Entries linking to bull-horn
"male of a bovine animal," c. 1200, bule, from Old Norse boli "bull, male of the domestic bovine," perhaps also from an Old English *bula, both from Proto-Germanic *bullon- (source also of Middle Dutch bulle, Dutch bul, German Bulle), perhaps from a Germanic verbal stem meaning "to roar," which survives in some German dialects and perhaps in the first element of boulder (q.v.). The other possibility [Watkins] is that the Germanic word is from PIE root *bhel- (2) "to blow, swell."
An uncastrated male, reared for breeding, as opposed to a bullock or steer. Extended after 1610s to males of other large animals (elephant, alligator, whale, etc.). Stock market sense "one who seeks to cause a rise in the price of a stock" is from 1714 (compare bear (n.)). Meaning "policeman" attested by 1859. Bull-necked is from 1640s. Figurative phrase take the bull by the horns "boldly face or grapple with some danger or difficulty" first recorded 1711 (Swift). To be a bull in a china shop, figurative of careless and inappropriately destructive use of force, attested from 1812 and was the title of a popular humorous song in 1820s England.

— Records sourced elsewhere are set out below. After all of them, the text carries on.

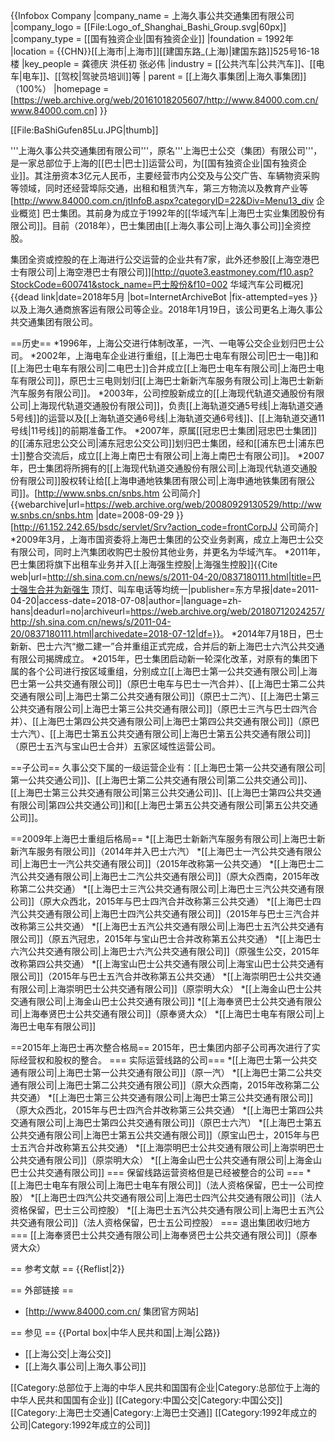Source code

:{{Infobox Company
  |company_name   = 上海久事公共交通集团有限公司
  |company_logo   = [[File:Logo_of_Shanghai_Bashi_Group.svg|60px]]
  |company_type = [[国有独资企业|国有独资企业]]
  |foundation = 1992年
  |location       = {{CHN}}[[上海市|上海市]][[建国东路_(上海)|建国东路]]525号16-18楼
  |key_people     = 龚德庆 洪任初 张必伟
  |industry       = [[公共汽车|公共汽车]]、[[电车|电车]]、[[驾校|驾驶员培训]]等
  | parent        = [[上海久事集团|上海久事集团]]（100%）
 |homepage =[https://web.archive.org/web/20161018205607/http://www.84000.com.cn/ www.84000.com.cn]
}}

[[File:BaShiGufen85Lu.JPG|thumb]]

'''上海久事公共交通集团有限公司'''，原名'''上海巴士公交（集团）有限公司'''，是一家总部位于上海的[[巴士|巴士]]运营公司，为[[国有独资企业|国有独资企业]]。其注册资本3亿元人民币，主要经营市内公交及与公交广告、车辆物资采购等领域，同时还经营埠际交通，出租和租赁汽车，第三方物流以及教育产业等<ref>[http://www.84000.com.cn/jtInfoB.aspx?categoryID=22&Div=Menu13_div 企业概览] 巴士集团</ref>。其前身为成立于1992年的[[华域汽车|上海巴士实业集团股份有限公司]]。目前（2018年），巴士集团由[[上海久事公司|上海久事公司]]全资控股。

集团全资或控股的在上海进行公交运营的企业共有7家，此外还参股[[上海空港巴士有限公司|上海空港巴士有限公司]]<ref>[http://quote3.eastmoney.com/f10.asp?StockCode=600741&stock_name=巴士股份&f10=002 华域汽车公司概况]{{dead link|date=2018年5月 |bot=InternetArchiveBot |fix-attempted=yes }}</ref>以及上海久通商旅客运有限公司等企业。2018年1月19日，该公司更名上海久事公共交通集团有限公司。

==历史==
*1996年，上海公交进行体制改革，一汽、一电等公交企业划归巴士公司。
*2002年，上海电车企业进行重组，[[上海巴士电车有限公司|巴士一电]]和[[上海巴士电车有限公司|二电巴士]]合并成立[[上海巴士电车有限公司|上海巴士电车有限公司]]，原巴士三电则划归[[上海巴士新新汽车服务有限公司|上海巴士新新汽车服务有限公司]]。
*2003年，公司控股新成立的[[上海现代轨道交通股份有限公司|上海现代轨道交通股份有限公司]]，负责[[上海轨道交通5号线|上海轨道交通5号线]]的运营以及[[上海轨道交通6号线|上海轨道交通6号线]]、[[上海轨道交通11号线|11号线]]的前期准备工作。
*2007年，原属[[冠忠巴士集团|冠忠巴士集团]]的[[浦东冠忠公交公司|浦东冠忠公交公司]]划归巴士集团，经和[[浦东巴士|浦东巴士]]整合交流后，成立[[上海上南巴士有限公司|上海上南巴士有限公司]]。
*2007年，巴士集团将所拥有的[[上海现代轨道交通股份有限公司|上海现代轨道交通股份有限公司]]股权转让给[[上海申通地铁集团有限公司|上海申通地铁集团有限公司]]。<ref>[http://www.snbs.cn/snbs.htm 公司简介] {{webarchive|url=https://web.archive.org/web/20080929130529/http://www.snbs.cn/snbs.htm |date=2008-09-29 }}</ref><ref>[http://61.152.242.65/bsdc/servlet/Srv?action_code=frontCorpJJ 公司简介]</ref>
*2009年3月，上海市国资委将上海巴士集团的公交业务剥离，成立上海巴士公交有限公司，同时上汽集团收购巴士股份其他业务，并更名为华域汽车。
*2011年，巴士集团将旗下出租车业务并入[[上海强生控股|上海强生控股]]<ref name=qsbs>{{Cite web|url=http://sh.sina.com.cn/news/s/2011-04-20/0837180111.html|title=巴士强生合并为新强生 顶灯、叫车电话等均统一|publisher=东方早报|date=2011-04-20|access-date=2018-07-08|author=|language=zh-hans|deadurl=no|archiveurl=https://web.archive.org/web/20180712024257/http://sh.sina.com.cn/news/s/2011-04-20/0837180111.html|archivedate=2018-07-12|df=}}</ref>。
*2014年7月18日，巴士新新、巴士六汽“撤二建一”合并重组正式完成，合并后的新上海巴士六汽公共交通有限公司揭牌成立。
*2015年，巴士集团启动新一轮深化改革，对原有的集团下属的各个公司进行按区域重组，分别成立[[上海巴士第一公共交通有限公司|上海巴士第一公共交通有限公司]]（原巴士电车与巴士一汽合并）、[[上海巴士第二公共交通有限公司|上海巴士第二公共交通有限公司]]（原巴士二汽）、[[上海巴士第三公共交通有限公司|上海巴士第三公共交通有限公司]]（原巴士三汽与巴士四汽合并）、[[上海巴士第四公共交通有限公司|上海巴士第四公共交通有限公司]]（原巴士六汽）、[[上海巴士第五公共交通有限公司|上海巴士第五公共交通有限公司]]（原巴士五汽与宝山巴士合并）五家区域性运营公司。

==子公司==
久事公交下属的一级运营企业有：[[上海巴士第一公共交通有限公司|第一公共交通公司]]、[[上海巴士第二公共交通有限公司|第二公共交通公司]]、[[上海巴士第三公共交通有限公司|第三公共交通公司]]、[[上海巴士第四公共交通有限公司|第四公共交通公司]]和[[上海巴士第五公共交通有限公司|第五公共交通公司]]。

==2009年上海巴士重组后格局==
*[[上海巴士新新汽车服务有限公司|上海巴士新新汽车服务有限公司]]（2014年并入巴士六汽）
*[[上海巴士一汽公共交通有限公司|上海巴士一汽公共交通有限公司]]（2015年改称第一公共交通）
*[[上海巴士二汽公共交通有限公司|上海巴士二汽公共交通有限公司]]（原大众西南，2015年改称第二公共交通）
*[[上海巴士三汽公共交通有限公司|上海巴士三汽公共交通有限公司]]（原大众西北，2015年与巴士四汽合并改称第三公共交通）
*[[上海巴士四汽公共交通有限公司|上海巴士四汽公共交通有限公司]]（2015年与巴士三汽合并改称第三公共交通）
*[[上海巴士五汽公共交通有限公司|上海巴士五汽公共交通有限公司]]（原五汽冠忠，2015年与宝山巴士合并改称第五公共交通）
*[[上海巴士六汽公共交通有限公司|上海巴士六汽公共交通有限公司]]（原强生公交，2015年改称第四公共交通）
*[[上海宝山巴士公共交通有限公司|上海宝山巴士公共交通有限公司]]（2015年与巴士五汽合并改称第五公共交通）
*[[上海崇明巴士公共交通有限公司|上海崇明巴士公共交通有限公司]]（原崇明大众）
*[[上海金山巴士公共交通有限公司|上海金山巴士公共交通有限公司]]
*[[上海奉贤巴士公共交通有限公司|上海奉贤巴士公共交通有限公司]]（原奉贤大众）
*[[上海巴士电车有限公司|上海巴士电车有限公司]]

==2015年上海巴士再次整合格局==
2015年，巴士集团内部子公司再次进行了实际经营权和股权的整合。
=== 实际运营线路的公司===
*[[上海巴士第一公共交通有限公司|上海巴士第一公共交通有限公司]]（原一汽）
*[[上海巴士第二公共交通有限公司|上海巴士第二公共交通有限公司]]（原大众西南，2015年改称第二公共交通）
*[[上海巴士第三公共交通有限公司|上海巴士第三公共交通有限公司]]（原大众西北，2015年与巴士四汽合并改称第三公共交通）
*[[上海巴士第四公共交通有限公司|上海巴士第四公共交通有限公司]]（原巴士六汽）
*[[上海巴士第五公共交通有限公司|上海巴士第五公共交通有限公司]]（原宝山巴士，2015年与巴士五汽合并改称第五公共交通）
*[[上海崇明巴士公共交通有限公司|上海崇明巴士公共交通有限公司]]（原崇明大众）
*[[上海金山巴士公共交通有限公司|上海金山巴士公共交通有限公司]]
=== 保留线路运营资格但是已经被整合的公司 ===
*[[上海巴士电车有限公司|上海巴士电车有限公司]]（法人资格保留，巴士一公司控股）
*[[上海巴士四汽公共交通有限公司|上海巴士四汽公共交通有限公司]]（法人资格保留，巴士三公司控股）
*[[上海巴士五汽公共交通有限公司|上海巴士五汽公共交通有限公司]]（法人资格保留，巴士五公司控股）
=== 退出集团收归地方 ===
[[上海奉贤巴士公共交通有限公司|上海奉贤巴士公共交通有限公司]]（原奉贤大众）

== 参考文献 ==
{{Reflist|2}}

== 外部链接 ==
* [http://www.84000.com.cn/ 集团官方网站]

== 参见 ==
{{Portal box|中华人民共和国|上海|公路}}
* [[上海公交|上海公交]]
* [[上海久事公司|上海久事公司]]

[[Category:总部位于上海的中华人民共和国国有企业|Category:总部位于上海的中华人民共和国国有企业]]
[[Category:中国公交|Category:中国公交]]
[[Category:上海巴士交通|Category:上海巴士交通]]
[[Category:1992年成立的公司|Category:1992年成立的公司]]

Old English horn "horn of an animal; projection, pinnacle," also "wind instrument" (originally one made from animal horns), from Proto-Germanic *hurni- (source also of German Horn, Dutch horen, Old Frisian horn, Gothic haurn), from PIE root *ker- (1) "horn; head."
Late 14c. as "one of the tips of the crescent moon." The name was retained for a class of musical instruments that developed from the hunting horn; the French horn is the true representative of the class. Of dilemmas from 1540s; of automobile warning signals from 1901. Slang meaning "erect penis" is suggested by c. 1600. Jazz slang sense of "trumpet" is by 1921. Meaning "telephone" is by 1945. Figurative senses of Latin cornu included "salient point, chief argument; wing, flank; power, courage, strength." Horn of plenty is from 1580s. To make horns at "hold up the fist with the two exterior fingers extended" as a gesture of insult is from c.1600.
Symbolic of cuckoldry since mid-15c. (the victim was fancied to grow one on his head). The image is widespread in Europe and perhaps as old as ancient Greece. The German linguist Hermann Dunger ('Hörner Aufsetzen' und 'Hahnrei', "Germania" 29, 1884) ascribes it to a custom surviving into 19c., "the old practice of engrafting the spurs of a castrated cock on the root of the excised comb, which caused them to grow like horns" [James Hastings, "Encyclopedia of Religion and Ethics"] but the image could have grown as well from a general gesture of contempt or insult made to wronged husbands, "who have been the subject of popular jest in all ages" [Hastings].